The proliferative potential of 39 pilocytic and 5 low grade astrocytomas was studied in relation to the Ki-67 activity as measured by the MIB-1 Labelings Index. The results were correlated to the biological behaviour of the tumor as measured by clinical and neuro-radiological (CT- or MRI-scans) follow-up of the patient. This study was undertaken to answer the question whether MIB-1 expression reflects differences in biological behaviour of these tumors, such as rapid progression of residual tumor or stable remaining tumor. MIB-1 LI values ranged from 0 to 19% in the group of pilocytic astrocytomas (mean 4.2%) and from 0 to 15% in the 5 low grade astrocytomas (mean 4,2%). All patients were operated and 23 of them had incomplete tumor resection as proven on postoperative neuro-imaging studies. Those 23 patients could be subdivided into two groups; one without progression of residual tumor during follow-up (n=12) and the other with tumor progression (n=11). mean MIB-1 LI in the group with 'quiescent' tumor tended to be lower than in the group with progressive tumor: 3,3% vs. 6,6%. Residual tumors which were negative for MIB-1 staining showed fewer progressions of residual tumor compared to those being positive for MIB-1 staining, however this difference was not significant (p=0, 15, Fisher exact test). Tumor samples of a second operation of the same patient had lower MIB-1 LI values than those of the samples taken at first operation. The proliferating potential seemed to be decreased after part of the tumor was resected. Pilocytic astrocytomas with a negative MIB-1 LI are unlikely to show progression of residual tumor after partial resection. MIB-1 staining might be an additional tool in determining the frequency and duration of follow-up and in making decisions regarding further treatment of a patient operated for a pilocytic astrocytoma with residual tumor.

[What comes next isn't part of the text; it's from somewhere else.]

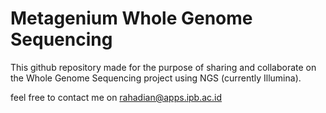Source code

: # Metagenium Whole Genome Sequencing

This github repository made for the purpose of sharing and collaborate on the Whole Genome Sequencing project using NGS (currently Illumina).

feel free to contact me on rahadian@apps.ipb.ac.id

通过MIB-1标记指数测量的Ki-67活性,研究了39例毛细胞型星形细胞瘤和5例低级别星形细胞瘤的增殖潜能。将结果与通过对患者进行临床和神经放射学(CT或MRI扫描)随访所测量的肿瘤生物学行为相关联。进行这项研究是为了回答MIB-1表达是否反映了这些肿瘤生物学行为的差异,例如残留肿瘤的快速进展或稳定残留。毛细胞型星形细胞瘤组的MIB-1 LI值范围为0至19%(平均4.2%),5例低级别星形细胞瘤组的MIB-1 LI值范围为0至15%(平均4.2%)。所有患者均接受了手术,其中23例术后神经影像学检查证实肿瘤切除不完全。这23例患者可分为两组;一组在随访期间残留肿瘤无进展(n = 12),另一组有肿瘤进展(n = 11)。“静止”肿瘤组的平均MIB-1 LI往往低于进展性肿瘤组:3.3%对6.6%。与MIB-1染色阳性的残留肿瘤相比,MIB-1染色阴性的残留肿瘤进展较少,然而这种差异不显著(p = 0.15,Fisher精确检验)。同一患者第二次手术的肿瘤样本的MIB-1 LI值低于第一次手术时采集的样本。部分肿瘤切除后,增殖潜能似乎降低。MIB-1 LI为阴性的毛细胞型星形细胞瘤在部分切除后不太可能出现残留肿瘤进展。MIB-1染色可能是确定随访频率和持续时间以及决定对患有残留肿瘤的毛细胞型星形细胞瘤患者进行进一步治疗的额外工具。